**** MATERIAL PROVIDED

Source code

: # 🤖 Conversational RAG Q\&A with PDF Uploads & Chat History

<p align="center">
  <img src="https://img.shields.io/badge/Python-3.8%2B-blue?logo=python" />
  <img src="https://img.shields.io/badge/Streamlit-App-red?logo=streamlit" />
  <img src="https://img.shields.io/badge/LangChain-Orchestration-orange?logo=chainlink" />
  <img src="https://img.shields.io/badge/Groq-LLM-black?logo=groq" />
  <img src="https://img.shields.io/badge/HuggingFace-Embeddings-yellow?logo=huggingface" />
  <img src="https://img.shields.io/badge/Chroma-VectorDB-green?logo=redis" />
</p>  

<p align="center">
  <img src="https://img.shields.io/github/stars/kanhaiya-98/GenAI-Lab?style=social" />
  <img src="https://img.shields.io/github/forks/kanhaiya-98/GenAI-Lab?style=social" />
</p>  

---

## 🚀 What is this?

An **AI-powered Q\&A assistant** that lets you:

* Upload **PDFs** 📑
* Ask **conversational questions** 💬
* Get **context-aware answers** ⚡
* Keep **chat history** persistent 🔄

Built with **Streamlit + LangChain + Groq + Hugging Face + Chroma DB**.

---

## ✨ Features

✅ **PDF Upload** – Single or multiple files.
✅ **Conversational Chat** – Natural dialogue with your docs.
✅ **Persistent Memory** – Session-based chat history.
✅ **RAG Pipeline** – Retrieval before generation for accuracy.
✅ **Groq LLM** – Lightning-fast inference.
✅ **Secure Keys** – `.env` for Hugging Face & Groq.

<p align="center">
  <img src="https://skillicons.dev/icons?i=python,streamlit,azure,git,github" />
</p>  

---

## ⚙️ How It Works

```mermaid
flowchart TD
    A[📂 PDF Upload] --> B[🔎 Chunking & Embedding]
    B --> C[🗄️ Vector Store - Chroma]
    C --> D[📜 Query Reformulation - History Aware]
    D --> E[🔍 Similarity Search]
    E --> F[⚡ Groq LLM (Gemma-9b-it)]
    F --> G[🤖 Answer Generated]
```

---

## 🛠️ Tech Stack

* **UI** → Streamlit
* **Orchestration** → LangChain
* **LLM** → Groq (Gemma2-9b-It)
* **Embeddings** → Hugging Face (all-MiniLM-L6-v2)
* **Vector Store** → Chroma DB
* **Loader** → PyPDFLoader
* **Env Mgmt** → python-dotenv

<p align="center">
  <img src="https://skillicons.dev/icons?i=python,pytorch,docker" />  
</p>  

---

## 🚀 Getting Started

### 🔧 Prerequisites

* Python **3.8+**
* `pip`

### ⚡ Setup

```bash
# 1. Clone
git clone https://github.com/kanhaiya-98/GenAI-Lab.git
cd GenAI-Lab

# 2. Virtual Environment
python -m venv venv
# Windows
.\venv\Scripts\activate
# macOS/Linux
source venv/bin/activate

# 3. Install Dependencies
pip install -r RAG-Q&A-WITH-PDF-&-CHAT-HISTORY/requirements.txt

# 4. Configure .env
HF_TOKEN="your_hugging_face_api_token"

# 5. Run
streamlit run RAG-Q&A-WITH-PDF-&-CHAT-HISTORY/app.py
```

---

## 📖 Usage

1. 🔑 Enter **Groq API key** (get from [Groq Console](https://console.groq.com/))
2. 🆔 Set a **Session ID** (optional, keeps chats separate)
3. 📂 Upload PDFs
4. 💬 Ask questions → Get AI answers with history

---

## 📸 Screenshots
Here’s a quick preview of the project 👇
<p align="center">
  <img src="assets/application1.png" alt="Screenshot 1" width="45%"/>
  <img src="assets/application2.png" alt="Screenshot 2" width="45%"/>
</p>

********
**** MATERIAL PROVIDED

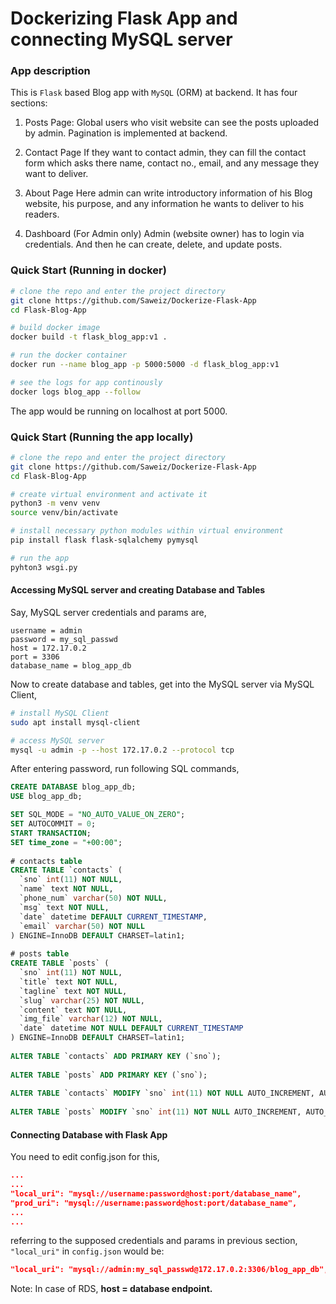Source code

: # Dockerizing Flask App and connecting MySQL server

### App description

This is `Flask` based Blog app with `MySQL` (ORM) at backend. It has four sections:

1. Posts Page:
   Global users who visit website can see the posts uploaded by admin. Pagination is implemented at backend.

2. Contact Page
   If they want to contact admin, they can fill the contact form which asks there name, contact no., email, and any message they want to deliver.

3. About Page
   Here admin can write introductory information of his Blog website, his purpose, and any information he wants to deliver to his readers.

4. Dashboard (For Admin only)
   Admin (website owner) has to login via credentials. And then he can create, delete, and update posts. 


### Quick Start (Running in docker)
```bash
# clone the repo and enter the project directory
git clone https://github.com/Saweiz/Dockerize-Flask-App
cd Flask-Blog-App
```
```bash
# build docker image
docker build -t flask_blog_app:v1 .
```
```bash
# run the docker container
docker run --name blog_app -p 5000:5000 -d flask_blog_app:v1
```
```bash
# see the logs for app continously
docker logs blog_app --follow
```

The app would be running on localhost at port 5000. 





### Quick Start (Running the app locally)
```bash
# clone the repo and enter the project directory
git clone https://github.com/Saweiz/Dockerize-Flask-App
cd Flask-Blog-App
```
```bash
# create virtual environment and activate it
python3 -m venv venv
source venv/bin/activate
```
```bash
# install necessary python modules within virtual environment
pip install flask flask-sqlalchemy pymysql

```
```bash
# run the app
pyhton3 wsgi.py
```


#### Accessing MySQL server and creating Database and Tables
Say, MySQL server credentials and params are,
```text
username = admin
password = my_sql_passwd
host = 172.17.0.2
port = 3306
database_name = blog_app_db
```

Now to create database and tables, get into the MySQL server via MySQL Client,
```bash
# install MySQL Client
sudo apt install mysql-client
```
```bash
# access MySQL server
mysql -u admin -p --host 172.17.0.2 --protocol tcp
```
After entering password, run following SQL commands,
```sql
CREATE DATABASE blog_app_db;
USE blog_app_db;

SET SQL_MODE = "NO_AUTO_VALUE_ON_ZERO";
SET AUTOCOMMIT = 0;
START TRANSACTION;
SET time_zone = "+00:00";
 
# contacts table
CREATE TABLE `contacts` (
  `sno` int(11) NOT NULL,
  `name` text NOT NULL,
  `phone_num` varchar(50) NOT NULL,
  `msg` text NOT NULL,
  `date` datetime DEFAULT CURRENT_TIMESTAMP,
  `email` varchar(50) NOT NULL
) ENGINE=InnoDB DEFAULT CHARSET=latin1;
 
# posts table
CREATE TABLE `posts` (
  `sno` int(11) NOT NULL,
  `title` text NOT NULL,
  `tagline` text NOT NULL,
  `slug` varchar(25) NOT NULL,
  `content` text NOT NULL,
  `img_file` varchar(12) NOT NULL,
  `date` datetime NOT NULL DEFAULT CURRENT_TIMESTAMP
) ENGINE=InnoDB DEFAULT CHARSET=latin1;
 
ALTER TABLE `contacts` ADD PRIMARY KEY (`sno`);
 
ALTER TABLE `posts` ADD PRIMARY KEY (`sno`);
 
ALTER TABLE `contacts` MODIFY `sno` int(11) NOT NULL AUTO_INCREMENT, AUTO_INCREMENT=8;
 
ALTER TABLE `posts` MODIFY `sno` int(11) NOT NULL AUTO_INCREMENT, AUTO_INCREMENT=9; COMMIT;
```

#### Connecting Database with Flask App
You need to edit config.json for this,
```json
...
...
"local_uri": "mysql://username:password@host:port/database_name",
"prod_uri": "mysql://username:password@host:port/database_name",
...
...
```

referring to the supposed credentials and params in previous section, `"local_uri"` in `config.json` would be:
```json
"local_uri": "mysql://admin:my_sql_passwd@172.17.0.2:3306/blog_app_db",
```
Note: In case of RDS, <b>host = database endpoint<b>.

********
**** MATERIAL PROVIDED

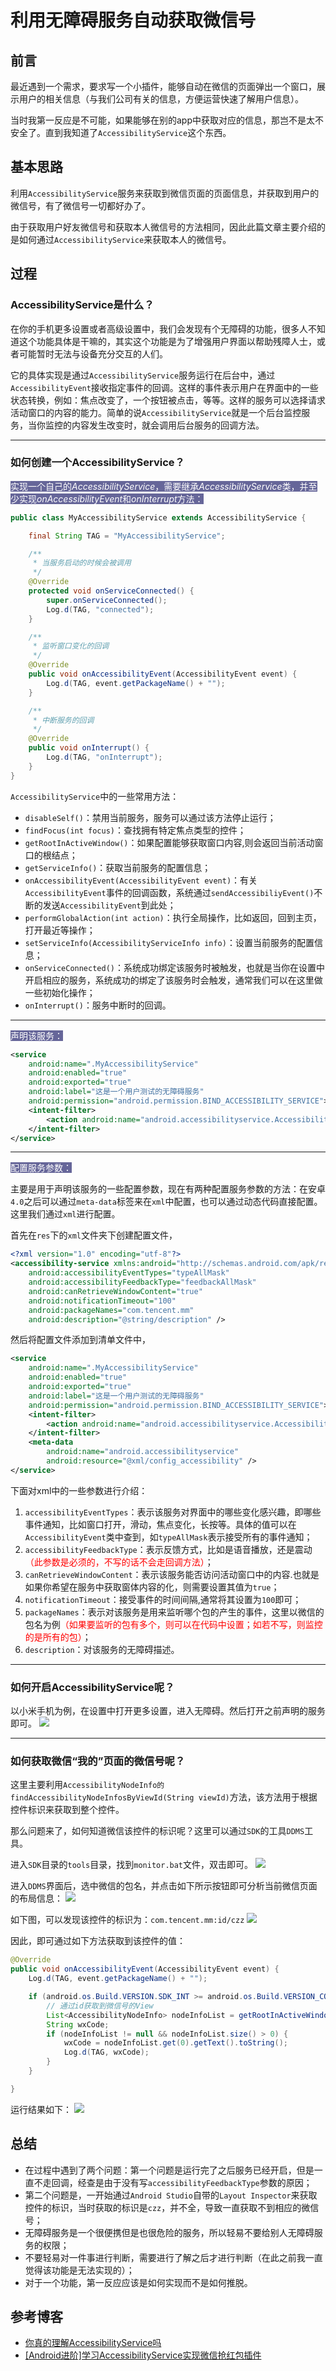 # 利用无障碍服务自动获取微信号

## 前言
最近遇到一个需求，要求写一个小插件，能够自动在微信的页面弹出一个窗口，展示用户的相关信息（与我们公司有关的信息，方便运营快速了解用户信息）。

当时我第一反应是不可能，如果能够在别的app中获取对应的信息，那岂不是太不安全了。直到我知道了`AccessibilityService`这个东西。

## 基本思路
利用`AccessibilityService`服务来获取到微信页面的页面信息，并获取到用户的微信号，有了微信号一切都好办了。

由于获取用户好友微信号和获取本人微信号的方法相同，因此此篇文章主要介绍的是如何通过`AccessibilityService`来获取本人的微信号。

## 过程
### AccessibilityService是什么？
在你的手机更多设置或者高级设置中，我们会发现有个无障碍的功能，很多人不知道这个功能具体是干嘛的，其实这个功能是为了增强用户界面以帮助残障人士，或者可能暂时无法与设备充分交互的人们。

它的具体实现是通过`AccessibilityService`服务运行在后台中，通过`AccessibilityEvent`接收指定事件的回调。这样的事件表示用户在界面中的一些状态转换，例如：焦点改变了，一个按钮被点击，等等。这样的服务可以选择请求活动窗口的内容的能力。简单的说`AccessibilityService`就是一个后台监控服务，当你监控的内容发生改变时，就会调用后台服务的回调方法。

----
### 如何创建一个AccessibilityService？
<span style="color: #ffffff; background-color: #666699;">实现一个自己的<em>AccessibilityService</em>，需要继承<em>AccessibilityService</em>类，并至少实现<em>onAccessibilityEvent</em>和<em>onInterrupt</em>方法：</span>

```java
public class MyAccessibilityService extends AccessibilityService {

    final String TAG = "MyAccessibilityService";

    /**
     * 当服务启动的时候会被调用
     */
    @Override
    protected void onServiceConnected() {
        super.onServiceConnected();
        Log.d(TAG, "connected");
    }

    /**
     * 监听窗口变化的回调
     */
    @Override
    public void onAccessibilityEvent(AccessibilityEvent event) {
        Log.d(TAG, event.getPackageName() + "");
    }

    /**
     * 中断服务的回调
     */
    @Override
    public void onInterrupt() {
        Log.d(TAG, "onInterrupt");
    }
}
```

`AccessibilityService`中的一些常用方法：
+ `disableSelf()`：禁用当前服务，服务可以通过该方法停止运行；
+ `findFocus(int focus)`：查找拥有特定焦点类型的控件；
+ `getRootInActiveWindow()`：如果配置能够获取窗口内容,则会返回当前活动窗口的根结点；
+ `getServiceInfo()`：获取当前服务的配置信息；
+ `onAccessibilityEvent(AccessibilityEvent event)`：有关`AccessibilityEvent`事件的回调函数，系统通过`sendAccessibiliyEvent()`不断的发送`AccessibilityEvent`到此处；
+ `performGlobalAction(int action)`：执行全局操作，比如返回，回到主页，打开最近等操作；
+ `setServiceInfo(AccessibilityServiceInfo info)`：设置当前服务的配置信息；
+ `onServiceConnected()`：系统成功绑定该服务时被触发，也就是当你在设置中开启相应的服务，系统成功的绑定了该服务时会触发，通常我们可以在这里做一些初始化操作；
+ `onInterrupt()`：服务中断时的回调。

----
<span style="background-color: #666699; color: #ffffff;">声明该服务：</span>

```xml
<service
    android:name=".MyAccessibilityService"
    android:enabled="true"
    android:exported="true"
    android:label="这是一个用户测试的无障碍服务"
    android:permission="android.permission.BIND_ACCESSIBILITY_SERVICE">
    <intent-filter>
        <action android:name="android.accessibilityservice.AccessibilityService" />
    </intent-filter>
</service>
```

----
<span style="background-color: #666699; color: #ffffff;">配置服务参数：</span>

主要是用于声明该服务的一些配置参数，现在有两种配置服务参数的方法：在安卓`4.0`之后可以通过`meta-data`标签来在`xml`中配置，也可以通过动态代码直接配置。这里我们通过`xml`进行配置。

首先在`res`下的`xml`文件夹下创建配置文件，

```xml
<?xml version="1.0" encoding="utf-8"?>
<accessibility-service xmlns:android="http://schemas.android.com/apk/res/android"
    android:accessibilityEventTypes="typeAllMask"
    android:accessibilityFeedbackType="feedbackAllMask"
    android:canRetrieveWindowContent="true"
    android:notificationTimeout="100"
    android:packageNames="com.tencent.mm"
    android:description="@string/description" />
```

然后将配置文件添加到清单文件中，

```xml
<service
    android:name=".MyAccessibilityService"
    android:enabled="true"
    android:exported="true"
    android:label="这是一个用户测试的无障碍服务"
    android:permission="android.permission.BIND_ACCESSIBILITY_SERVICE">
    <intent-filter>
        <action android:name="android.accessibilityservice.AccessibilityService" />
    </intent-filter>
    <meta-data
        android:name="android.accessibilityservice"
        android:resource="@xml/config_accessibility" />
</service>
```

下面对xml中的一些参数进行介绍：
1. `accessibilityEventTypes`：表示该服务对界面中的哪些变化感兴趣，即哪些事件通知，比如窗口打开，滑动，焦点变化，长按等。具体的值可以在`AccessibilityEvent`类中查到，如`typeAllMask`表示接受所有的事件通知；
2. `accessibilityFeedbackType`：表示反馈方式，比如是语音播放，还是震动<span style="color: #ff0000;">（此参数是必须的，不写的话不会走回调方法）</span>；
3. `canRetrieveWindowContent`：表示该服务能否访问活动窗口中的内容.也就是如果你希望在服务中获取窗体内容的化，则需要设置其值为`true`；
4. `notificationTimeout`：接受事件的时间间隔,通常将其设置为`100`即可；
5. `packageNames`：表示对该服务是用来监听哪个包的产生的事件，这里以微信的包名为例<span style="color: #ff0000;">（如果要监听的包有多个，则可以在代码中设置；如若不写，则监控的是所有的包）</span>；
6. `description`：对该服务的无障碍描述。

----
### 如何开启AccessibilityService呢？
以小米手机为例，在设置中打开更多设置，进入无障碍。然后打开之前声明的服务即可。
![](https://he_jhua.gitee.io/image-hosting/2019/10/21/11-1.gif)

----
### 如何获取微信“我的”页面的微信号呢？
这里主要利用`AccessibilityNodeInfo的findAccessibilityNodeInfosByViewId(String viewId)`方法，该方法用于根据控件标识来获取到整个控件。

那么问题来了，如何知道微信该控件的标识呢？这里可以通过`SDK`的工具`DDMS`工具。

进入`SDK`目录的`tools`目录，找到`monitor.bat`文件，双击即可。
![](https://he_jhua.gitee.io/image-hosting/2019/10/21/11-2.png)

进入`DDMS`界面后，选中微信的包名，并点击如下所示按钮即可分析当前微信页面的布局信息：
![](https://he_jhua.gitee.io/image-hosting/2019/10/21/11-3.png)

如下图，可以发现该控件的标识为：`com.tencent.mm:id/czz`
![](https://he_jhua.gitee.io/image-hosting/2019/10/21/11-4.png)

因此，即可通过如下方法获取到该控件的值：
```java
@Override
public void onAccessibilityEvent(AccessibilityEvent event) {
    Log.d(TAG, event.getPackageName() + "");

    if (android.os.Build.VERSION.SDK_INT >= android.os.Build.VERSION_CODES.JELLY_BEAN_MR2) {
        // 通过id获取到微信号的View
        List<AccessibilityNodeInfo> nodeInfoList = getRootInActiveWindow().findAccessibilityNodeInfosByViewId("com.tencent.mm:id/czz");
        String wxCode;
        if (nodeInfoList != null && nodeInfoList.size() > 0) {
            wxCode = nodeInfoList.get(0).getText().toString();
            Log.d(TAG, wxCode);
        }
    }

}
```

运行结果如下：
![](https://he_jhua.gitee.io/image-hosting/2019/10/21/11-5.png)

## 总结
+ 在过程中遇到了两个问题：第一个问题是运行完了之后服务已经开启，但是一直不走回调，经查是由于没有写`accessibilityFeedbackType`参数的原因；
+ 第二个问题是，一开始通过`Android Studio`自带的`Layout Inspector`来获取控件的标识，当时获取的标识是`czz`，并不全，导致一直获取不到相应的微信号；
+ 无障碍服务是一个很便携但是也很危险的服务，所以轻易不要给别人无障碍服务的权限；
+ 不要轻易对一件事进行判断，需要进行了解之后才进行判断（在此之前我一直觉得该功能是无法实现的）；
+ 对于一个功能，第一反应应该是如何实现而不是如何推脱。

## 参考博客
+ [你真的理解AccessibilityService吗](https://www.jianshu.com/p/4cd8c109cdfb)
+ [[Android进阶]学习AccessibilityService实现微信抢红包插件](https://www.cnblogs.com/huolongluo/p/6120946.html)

********

### WHAT IS EXPECTED
Would you copy all lines in the records where the string "public" appears?

### SOLUTION
public class MyAccessibilityService extends AccessibilityService {
    public void onAccessibilityEvent(AccessibilityEvent event) {
    public void onInterrupt() {
public void onAccessibilityEvent(AccessibilityEvent event) {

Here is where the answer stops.